Does the 1st Amendment extend to you when you actively try to limit other people’s 1st Amendment rights? Or when you knowingly regurgitate factually incorrect information?
[…] As a First Amendment scholar, my initial thoughts regarding this case were not favorable to Hannah-Jones. One of the great ironies of First Amendment jurisprudence is that courts are quite willing to protect hate-speech directed against people of color but have historically been less inclined to defend people of color who exercise their free speech rights. However, three things could weigh in Hannah-Jones’ favor.
No. “Kill whitey” and “Death to America” or “Eat this Molotov cocktail, honky” would not count as protected free speech.
[…]First, the First Amendment doesn’t like bullies. […]
Like Antifa or BLM or those mobs who show up at UNC board meetings or conservative on-campus speeches?
[…]The First Amendment’s academic freedom cases arose from the McCarthy Era. In the 1950s, academics across the nation were labeled as “subversive” because they advocated communism or refused to say that they did not.[…]
Meanwhile, replace “subversive” or “communist” with “racist” and you have the tactics of the contemporary on- and off-campus left. “Racist” is a great way to shut down debate with white people. (Who wants to be labeled racist? “Communist” is a badge of honor these days.)
[…] The Supreme Court protected the professors and refused to let universities dismiss them. The Constitutional protection for those who teach controversial subjects helps Hannah-Jones.[…]
I thought getting facts right and allowing both sides of an issue to be heard were key components of journalism. Can you fire or refuse to hire (or grant tenure to) someone who fails miserably in both categories?
[..] Second, while courts have decided many cases involving professors with controversial opinions, very few cases involve professors being punished for providing objective facts.[…]
Like the American Revolution being fought to preserve slavery? “Facts” like that?
[…] While people can debate the merits of various economic systems, philosophical questions, or religious beliefs, it’s harder to debate history. Slavery happened. These may be truths that some Americans would prefer to forget, but inconvenient truths remain true just the same. It would be odd for a court to side against a professor who has done nothing more than tell the truth.[….]
She’s telling so much truth that The New York Times is working overtime to correct her work.
[…] Finally, while court cases usually focus on the school and the faculty, the Supreme Court has written that academic freedom “is of transcendent value to all of us.” Hannah-Jones’ work and scholarship is particularly valuable. Over the past year, the death of George Floyd, the COVID-19 pandemic, the Jan 6 insurrection and other events have placed race front and center in America. It seems unlikely that courts would support a university’s attempt to quash information that is highly relevant to this critical moment in our history.

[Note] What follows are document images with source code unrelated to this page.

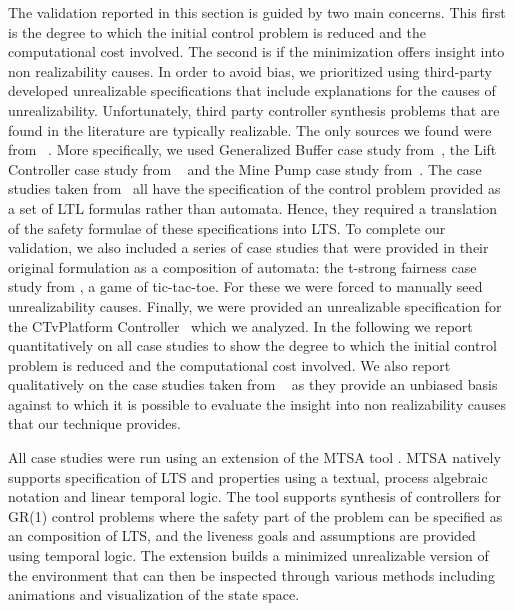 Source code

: The validation reported in this section is guided by two main concerns.  This first is the degree to which the initial control problem is reduced and the computational cost involved. The second is if the minimization offers insight into non realizability causes.
In order to avoid bias, we prioritized using third-party developed unrealizable specifications that include explanations for the causes of unrealizability.
Unfortunately, third party controller synthesis problems that are found in the literature are typically realizable. The only sources we found were from ~\cite{DBLP:conf/hvc/KonighoferHB10,DBLP:conf/kbse/DegiovanniRACA16,DBLP:conf/fmcad/AlurMT13}. More specifically, we used Generalized Buffer case study from~\cite{DBLP:conf/hvc/KonighoferHB10}, the Lift Controller case study from ~\cite{DBLP:conf/fmcad/AlurMT13} and the Mine Pump case study from~\cite{DBLP:conf/kbse/DegiovanniRACA16}.
The case studies taken from~\cite{DBLP:conf/hvc/KonighoferHB10,DBLP:conf/kbse/DegiovanniRACA16,DBLP:conf/fmcad/AlurMT13} all have  the specification of the control problem  provided as a set of LTL formulas rather than automata. Hence, they required a translation of the safety formulae of these specifications into LTS. To complete our validation, we also included a series of case studies that were provided in their original formulation as a composition of automata: the t-strong fairness case study from \cite{DBLP:conf/icse/DIppolitoBPU11}, a game of tic-tac-toe. For these we were forced to manually seed unrealizability causes. Finally, we were provided an unrealizable specification for the CTvPlatform Controller~\cite{DBLP:journals/computer/OmmeringLKM00} which we analyzed. 
In the following we report quantitatively on all case studies to show the degree to which the initial control problem is reduced and the computational cost involved. We also report qualitatively on the case studies taken from ~\cite{DBLP:conf/hvc/KonighoferHB10,DBLP:conf/kbse/DegiovanniRACA16,DBLP:conf/fmcad/AlurMT13} as they provide an unbiased basis against to which it is possible to evaluate the insight into non realizability causes that our technique provides. 


All case studies were run using an extension of the MTSA tool \cite{DBLP:conf/kbse/DIppolitoFCU08}. MTSA natively supports specification of LTS \cite{DBLP:journals/cacm/Keller76} and properties using
 a textual, process algebraic notation and linear temporal logic.  The tool supports synthesis of controllers for GR(1) control problems where the safety part of the problem can be specified as an composition of LTS, and the liveness goals and assumptions are provided using temporal logic.   
  The extension builds a minimized unrealizable version of the environment that can then be inspected through various methods including animations and visualization of the state space.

Hannah-Jones is not qualified to teach at the university level with tenure. Her portfolio of work is loaded with political bias and incorrect facts. Hannah-Jones was interested in a six-figure paycheck with protection (tenure) that would allow her to shove race-pimp Marxist claptrap down the throats of unsuspecting, vulnerable students.

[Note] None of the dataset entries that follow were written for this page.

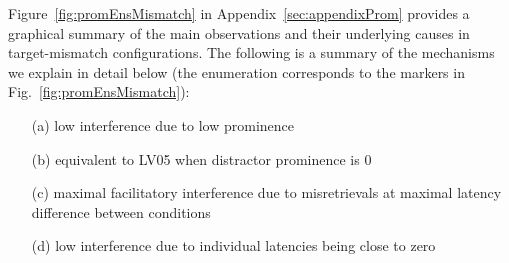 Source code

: \documentclass{cambridge7A}\usepackage[]{graphicx}\usepackage[]{color}
\begin{document}
Figure~\ref{fig:promEnsMismatch} in Appendix~\ref{sec:appendixProm} provides a graphical summary of the main observations and their underlying causes in target-mismatch configurations. 
The following is a summary of the mechanisms we explain in detail below (the enumeration corresponds to the markers in Fig.~\ref{fig:promEnsMismatch}):
\begin{enumerate}
	\item[(a)] low interference due to low prominence
 	\item[(b)] equivalent to LV05 when distractor prominence is $0$
 	\item[(c)] maximal facilitatory interference due to misretrievals at maximal latency difference between conditions
 	\item[(d)] low interference due to individual latencies being close to zero
\end{enumerate}
\end{document}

UNC ought to back up words like this by actually hiring a handful of conservative — or even moderate — professors and protecting them from bullying and harassment from colleagues and radical community “activists.” THAT would show a serious commitment to academic freedom. Not hiring one more leftist loudmouth financed with our money to preach unchallenged about how racist whitey IS and has BEEN.